1. Qualities of good sales man: A good salesman should be a person with good soft skills & people skills. He must be personable, and of an amiable disposition. He must have a thorough knowledge of products and services offered by a bank, he must empathise with the customers both existing & prospective, the ability to explain its features clearly and confidently, the ability to understand and overcome objections and resistance so as to acquire new customers and the ability to nurture the relationship to ensure repeat sales with respect to existing customers. He should also stand by his product and do damage control in the event of a quality complaint or delays in delivery.

R

1. Relationship Selling: Relationship selling means trying to build relationships of a long-term nature with customers, particularly High Net Worth Individuals to identify needs and the best way to satisfy such needs so that the relationship is nurtured in a win-win situation for both the Bank & the Individual such that it results in continuous business for the Bank.
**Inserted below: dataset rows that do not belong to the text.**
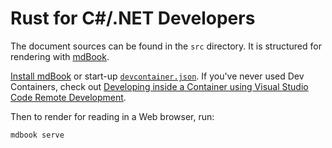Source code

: # Rust for C#/.NET Developers

The document sources can be found in the `src` directory. It is structured for
rendering with [mdBook].

[Install mdBook] or start-up [`devcontainer.json`]. If you've never used Dev
Containers, check out [Developing inside a Container using Visual Studio Code
Remote Development][vscode-dc].

Then to render for reading in a Web browser, run:

    mdbook serve

  [mdBook]: https://rust-lang.github.io/mdBook/
  [Install mdBook]: https://rust-lang.github.io/mdBook/guide/installation.html
  [`devcontainer.json`]: .devcontainer/devcontainer.json
  [vscode-dc]: https://code.visualstudio.com/docs/devcontainers/containers
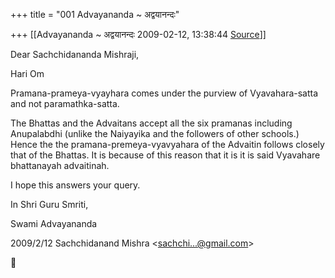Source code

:+++
title = "001 Advayananda ~ अद्वयानन्दः"

+++
[[Advayananda ~ अद्वयानन्दः	2009-02-12, 13:38:44 [Source](https://groups.google.com/g/bvparishat/c/hZqpk6y2ROg)]]



Dear Sachchidananda Mishraji,

Hari Om

  

Pramana-prameya-vyayhara comes under the purview of Vyavahara-satta and not paramathka-satta.  

The Bhattas and the Advaitans accept all the six pramanas including Anupalabdhi (unlike the Naiyayika and the followers of other schools.) Hence the the pramana-premeya-vyavyahara of the Advaitin follows closely that of the Bhattas. It is because of this reason that it is it is said Vyavahare bhattanayah advaitinah.  

I hope this answers your query.

  

In Shri Guru Smriti,

Swami Advayananda

  

2009/2/12 Sachchidanand Mishra \<[sachchi...@gmail.com]()\>



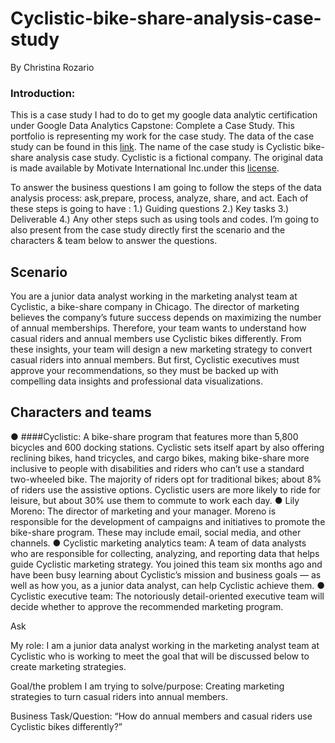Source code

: # Cyclistic-bike-share-analysis-case-study
By Christina Rozario
### **Introduction:**

This is a case study I had to do to get my google data analytic certification under Google Data Analytics Capstone: Complete a Case Study. This portfolio is representing my work for the case study. The data of the case study can be found in this [link](https://divvy-tripdata.s3.amazonaws.com/index.html). The name of the case study is Cyclistic bike-share analysis case study. Cyclistic is a fictional company. The original data is made available by Motivate International Inc.under this [license](https://ride.divvybikes.com/data-license-agreement). 

To answer the business questions I am going to follow the steps of the data analysis process: ask,prepare, process, analyze, share, and act. Each of these steps is going to have : 1.) Guiding questions 2.) Key tasks 3.) Deliverable 4.) Any other steps such as using tools and codes. I’m going to also present from the case study directly first the scenario and the characters & team below to answer the questions. 

## Scenario
You are a junior data analyst working in the marketing analyst team at Cyclistic, a bike-share company in Chicago. The director of marketing believes the company’s future success depends on maximizing the number of annual memberships. Therefore, your team wants to understand how casual riders and annual members use Cyclistic bikes differently. From these insights,
your team will design a new marketing strategy to convert casual riders into annual members. But first, Cyclistic executives must approve your recommendations, so they must be backed up with compelling data insights and professional data visualizations.

## Characters and teams
● ####Cyclistic: A bike-share program that features more than 5,800 bicycles and 600 docking stations. Cyclistic sets itself apart by also offering reclining bikes, hand tricycles, and cargo bikes, making bike-share more inclusive to people with disabilities and riders who can’t use a standard two-wheeled bike. The majority of riders opt for traditional bikes; about 8% of riders use the assistive options. Cyclistic users are more likely to ride for leisure, but about 30% use them to commute to work each day.
● Lily Moreno: The director of marketing and your manager. Moreno is responsible for the development of campaigns and initiatives to promote the bike-share program. These may include email, social media, and other channels.
● Cyclistic marketing analytics team: A team of data analysts who are responsible for collecting, analyzing, and reporting data that helps guide Cyclistic marketing strategy. You joined this team six months ago and have been busy learning about Cyclistic’s mission and business goals — as well as how you, as a junior data analyst, can help Cyclistic achieve them.
● Cyclistic executive team: The notoriously detail-oriented executive team will decide whether to approve the recommended marketing program.





Ask 

My role: I am a junior data analyst working in the marketing analyst team at Cyclistic who is working to meet the goal that will be discussed below to create marketing strategies. 

Goal/the problem I am trying to solve/purpose: 
Creating marketing strategies to turn casual riders into annual members. 

Business Task/Question: 
“How do annual members and casual riders use Cyclistic bikes differently?”

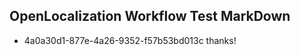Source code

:## OpenLocalization Workflow Test MarkDown
* 4a0a30d1-877e-4a26-9352-f57b53bd013c thanks!

<!--HONumber=Aug16_HO1-->


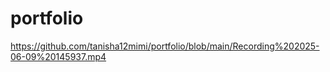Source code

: # portfolio
https://github.com/tanisha12mimi/portfolio/blob/main/Recording%202025-06-09%20145937.mp4
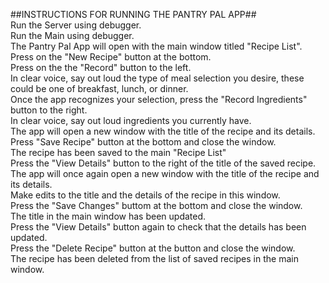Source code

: ##INSTRUCTIONS FOR RUNNING THE PANTRY PAL APP## <br>
Run the Server using debugger. <br>
Run the Main using debugger. <br>
The Pantry Pal App will open with the main window titled "Recipe List". <br>
Press on the "New Recipe" button at the bottom. <br>
Press on the the "Record" button to the left. <br>
In clear voice, say out loud the type of meal selection you desire, these could be one of breakfast, lunch, or dinner. <br>
Once the app recognizes your selection, press the "Record Ingredients" button to the right. <br>
In clear voice, say out loud ingredients you currently have. <br>
The app will open a new window with the title of the recipe and its details. <br>
Press "Save Recipe" button at the bottom and close the window. <br>
The recipe has been saved to the main "Recipe List" <br>
Press the "View Details" button to the right of the title of the saved recipe. <br>
The app will once again open a new window with the title of the recipe and its details. <br>
Make edits to the title and the details of the recipe in this window. <br>
Press the "Save Changes" buttom at the bottom and close the window. <br>
The title in the main window has been updated. <br>
Press the "View Details" button again to check that the details has been updated. <br>
Press the "Delete Recipe" button at the button and close the window. <br> 
The recipe has been deleted from the list of saved recipes in the main window. <br>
Assigning a Relationship Manager to such customers is a practical example of Relationship selling in the Banking context.
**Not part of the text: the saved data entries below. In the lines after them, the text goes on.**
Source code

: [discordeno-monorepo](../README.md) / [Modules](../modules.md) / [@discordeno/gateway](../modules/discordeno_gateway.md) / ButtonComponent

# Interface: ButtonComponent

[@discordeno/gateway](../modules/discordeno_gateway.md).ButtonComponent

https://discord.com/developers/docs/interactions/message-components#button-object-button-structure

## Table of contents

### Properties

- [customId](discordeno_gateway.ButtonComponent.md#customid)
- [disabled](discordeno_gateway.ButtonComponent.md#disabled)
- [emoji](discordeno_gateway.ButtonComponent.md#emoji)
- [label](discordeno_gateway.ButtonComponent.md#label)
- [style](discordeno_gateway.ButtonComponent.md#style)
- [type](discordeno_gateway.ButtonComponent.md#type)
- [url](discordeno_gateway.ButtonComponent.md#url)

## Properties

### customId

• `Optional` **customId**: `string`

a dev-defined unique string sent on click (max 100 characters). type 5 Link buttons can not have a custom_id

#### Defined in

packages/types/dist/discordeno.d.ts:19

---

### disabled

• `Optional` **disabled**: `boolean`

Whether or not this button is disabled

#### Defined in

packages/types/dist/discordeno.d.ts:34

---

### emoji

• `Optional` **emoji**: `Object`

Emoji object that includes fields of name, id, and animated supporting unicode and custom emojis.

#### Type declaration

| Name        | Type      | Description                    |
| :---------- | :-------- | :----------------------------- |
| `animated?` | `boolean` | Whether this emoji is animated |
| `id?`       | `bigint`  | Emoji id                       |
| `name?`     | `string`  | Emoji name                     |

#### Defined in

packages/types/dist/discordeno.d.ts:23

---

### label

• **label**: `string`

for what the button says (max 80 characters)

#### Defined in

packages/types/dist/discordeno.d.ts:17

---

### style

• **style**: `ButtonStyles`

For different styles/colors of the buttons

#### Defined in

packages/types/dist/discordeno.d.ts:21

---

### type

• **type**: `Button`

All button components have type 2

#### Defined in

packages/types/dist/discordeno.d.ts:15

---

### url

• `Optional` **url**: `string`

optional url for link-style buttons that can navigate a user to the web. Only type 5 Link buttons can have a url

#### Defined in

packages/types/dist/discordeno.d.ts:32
2. Repositioning: In the marketing context, an attempt at changing the identity of a product, relative to the identity of competing products, in the collective minds of the target market.is called repositioning.

3. Rural Marketing: Rural marketing involves marketing a Bank’s products / services in that segment of the market which is rural in nature as opposed to an urban market, stock markets or commodities markets. Normally a rural market will represent a market with 2500 to 30,000 people. India has tremendous potential for developing rural markets because of the huge size and also because of low penetration levels. The Government’s policy of financial inclusion will give a further boost to this market. As per this policy, the Government wants every Indian to have a bank account as well as access to timely and cheap credit. This policy will have tremendous implications in the rural markets and result in massive PSU Bank expansions.

S

1. Solution Positioning:The sale of solution to a problem and not features of an item is called solution positioning.
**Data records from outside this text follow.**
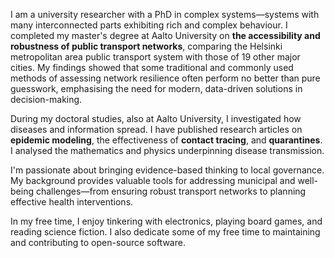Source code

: I am a university researcher with a PhD in complex systems—systems with many interconnected parts exhibiting rich and complex behaviour. I completed my master's degree at Aalto University on **the accessibility and robustness of public transport networks**, comparing the Helsinki metropolitan area public transport system with those of 19 other major cities. My findings showed that some traditional and commonly used methods of assessing network resilience often perform no better than pure guesswork, emphasising the need for modern, data-driven solutions in decision-making.

During my doctoral studies, also at Aalto University, I investigated how diseases and information spread. I have published research articles on **epidemic modeling**, the effectiveness of **contact tracing**, and **quarantines**. I analysed the mathematics and physics underpinning disease transmission.

I'm passionate about bringing evidence-based thinking to local governance. My background provides valuable tools for addressing municipal and well-being challenges—from ensuring robust transport networks to planning effective health interventions.

In my free time, I enjoy tinkering with electronics, playing board games, and reading science fiction. I also dedicate some of my free time to maintaining and contributing to open-source software.
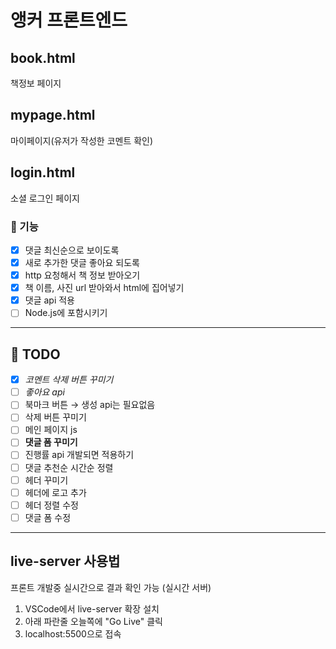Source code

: # 앵커 프론트엔드

## book.html

책정보 페이지

## mypage.html

마이페이지(유저가 작성한 코멘트 확인)

## login.html

소셜 로그인 페이지

### :memo: 기능

- [x] 댓글 최신순으로 보이도록
- [x] 새로 추가한 댓글 좋아요 되도록
- [x] http 요청해서 책 정보 받아오기
- [x] 책 이름, 사진 url 받아와서 html에 집어넣기
- [x] 댓글 api 적용
- [ ] Node.js에 포함시키기

---

## :gem: TODO

- [x] _코멘트 삭제 버튼 꾸미기_
- [ ] _좋아요 api_
- [ ] 북마크 버튼 → 생성 api는 필요없음
- [ ] 삭제 버튼 꾸미기
- [ ] 메인 페이지 js
- [ ] **댓글 폼 꾸미기**
- [ ] 진행률 api 개발되면 적용하기
- [ ] 댓글 추천순 시간순 정렬
- [ ] 헤더 꾸미기
- [ ] 헤더에 로고 추가
- [ ] 헤더 정렬 수정
- [ ] 댓글 폼 수정

---

## live-server 사용법

프론트 개발중 실시간으로 결과 확인 가능 (실시간 서버)

1. VSCode에서 live-server 확장 설치
2. 아래 파란줄 오늘쪽에 "Go Live" 클릭
3. localhost:5500으로 접속
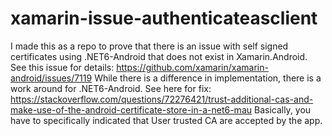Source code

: # xamarin-issue-authenticateasclient

I made this as a repo to prove that there is an issue with self signed certificates using .NET6-Android that does not exist in Xamarin.Android.
See this issue for details: <https://github.com/xamarin/xamarin-android/issues/7119>
While there is a difference in implementation, there is a work around for .NET6-Android.
See here for fix: <https://stackoverflow.com/questions/72276421/trust-additional-cas-and-make-use-of-the-android-certificate-store-in-a-net6-mau>
Basically, you have to specifically indicated that User trusted CA are accepted by the app.
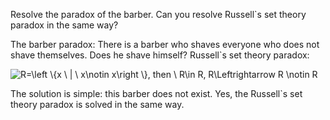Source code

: Resolve the paradox of the barber. Can you resolve Russell`s set theory paradox in the same way?

The barber paradox: There is a barber who shaves everyone who does not shave themselves. Does he shave himself?
Russell`s set theory paradox: 

<img src="http://latex.codecogs.com/gif.latex?R=\left&space;\{x&space;\&space;|&space;\&space;x\notin&space;x\right&space;\},&space;then&space;\&space;R\in&space;R,&space;R\Leftrightarrow&space;R&space;\notin&space;R" title="R=\left \{x \ | \ x\notin x\right \}, then \ R\in R, R\Leftrightarrow R \notin R" />

The solution is simple: this barber does not exist.
Yes, the Russell`s set theory paradox is solved in the same way.
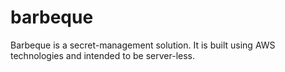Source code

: # barbeque
Barbeque is a secret-management solution.  It is built using AWS technologies and intended to be server-less.
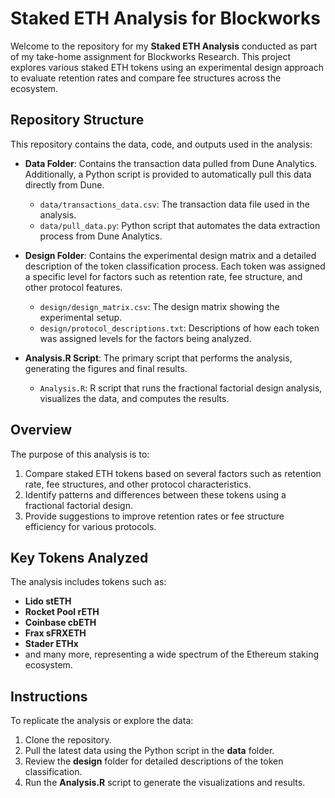
# Staked ETH Analysis for Blockworks

Welcome to the repository for my **Staked ETH Analysis** conducted as part of my take-home assignment for Blockworks Research. This project explores various staked ETH tokens using an experimental design approach to evaluate retention rates and compare fee structures across the ecosystem.

## Repository Structure

This repository contains the data, code, and outputs used in the analysis:

- **Data Folder**: Contains the transaction data pulled from Dune Analytics. Additionally, a Python script is provided to automatically pull this data directly from Dune.  
  - `data/transactions_data.csv`: The transaction data file used in the analysis.
  - `data/pull_data.py`: Python script that automates the data extraction process from Dune Analytics.

- **Design Folder**: Contains the experimental design matrix and a detailed description of the token classification process. Each token was assigned a specific level for factors such as retention rate, fee structure, and other protocol features.
  - `design/design_matrix.csv`: The design matrix showing the experimental setup.
  - `design/protocol_descriptions.txt`: Descriptions of how each token was assigned levels for the factors being analyzed.

- **Analysis.R Script**: The primary script that performs the analysis, generating the figures and final results.
  - `Analysis.R`: R script that runs the fractional factorial design analysis, visualizes the data, and computes the results.

## Overview

The purpose of this analysis is to:
1. Compare staked ETH tokens based on several factors such as retention rate, fee structures, and other protocol characteristics.
2. Identify patterns and differences between these tokens using a fractional factorial design.
3. Provide suggestions to improve retention rates or fee structure efficiency for various protocols.

## Key Tokens Analyzed

The analysis includes tokens such as:
- **Lido stETH**
- **Rocket Pool rETH**
- **Coinbase cbETH**
- **Frax sFRXETH**
- **Stader ETHx**
- and many more, representing a wide spectrum of the Ethereum staking ecosystem.

## Instructions

To replicate the analysis or explore the data:
1. Clone the repository.
2. Pull the latest data using the Python script in the **data** folder.
3. Review the **design** folder for detailed descriptions of the token classification.
4. Run the **Analysis.R** script to generate the visualizations and results.
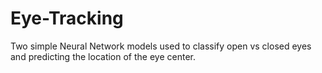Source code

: # Eye-Tracking
Two simple Neural Network models used to classify open vs closed eyes and predicting the location of the eye center.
2. Strategic Marketing: Deciding initiatives in a short-term, for a longer term orientation is called strategic marketing.

3. SWOT Analysis: This refers to the analysis of “Strength, Weakness, Opportunities, Threats “faced by an Organization/ Bank. This tool is used by the Management to decide on the most effective way to go forward for a Bank that will result in increase in revenue & profits. Revenue & Profits are the life-blood of any business which will determine the long term health of a commercial enterprise like a Bank. Increase in sales revenue is also referred to as “fop Line Growth “because it is the first entry at the top of a trading account / P & L account.

T

1. Transaction Marketing: Transaction Marketing mean of focusing on getting a customer to buy a product and walk way. This in contrast to relationship marketing which focusses on building the relationship after the first sale so that repeat sales occur.

Z

1. Zero based budgeting (ZBB): Zero based budgeting (ZBB) means a system of budgeting which reviews and approves all elements of expenditure and not merely increases in expenditure over a previous year as in a traditional system of budgeting. ZBB will not assume any resource constraints.

Some of the advantages of ZBB are

  • Cost centres identify their relationship with over all goals.
  • Motivates managers to put in place cost effective means of improving operations.
  • Identifies inflated budgets.
  • Helps service departments where output is difficult to evaluate. Some of the disadvantages of ZBB are:
  • A very time consuming process because it is highly detailed.
  • Managers need to be adequately trained
  • Honesty and commitment of managers is essential for its success.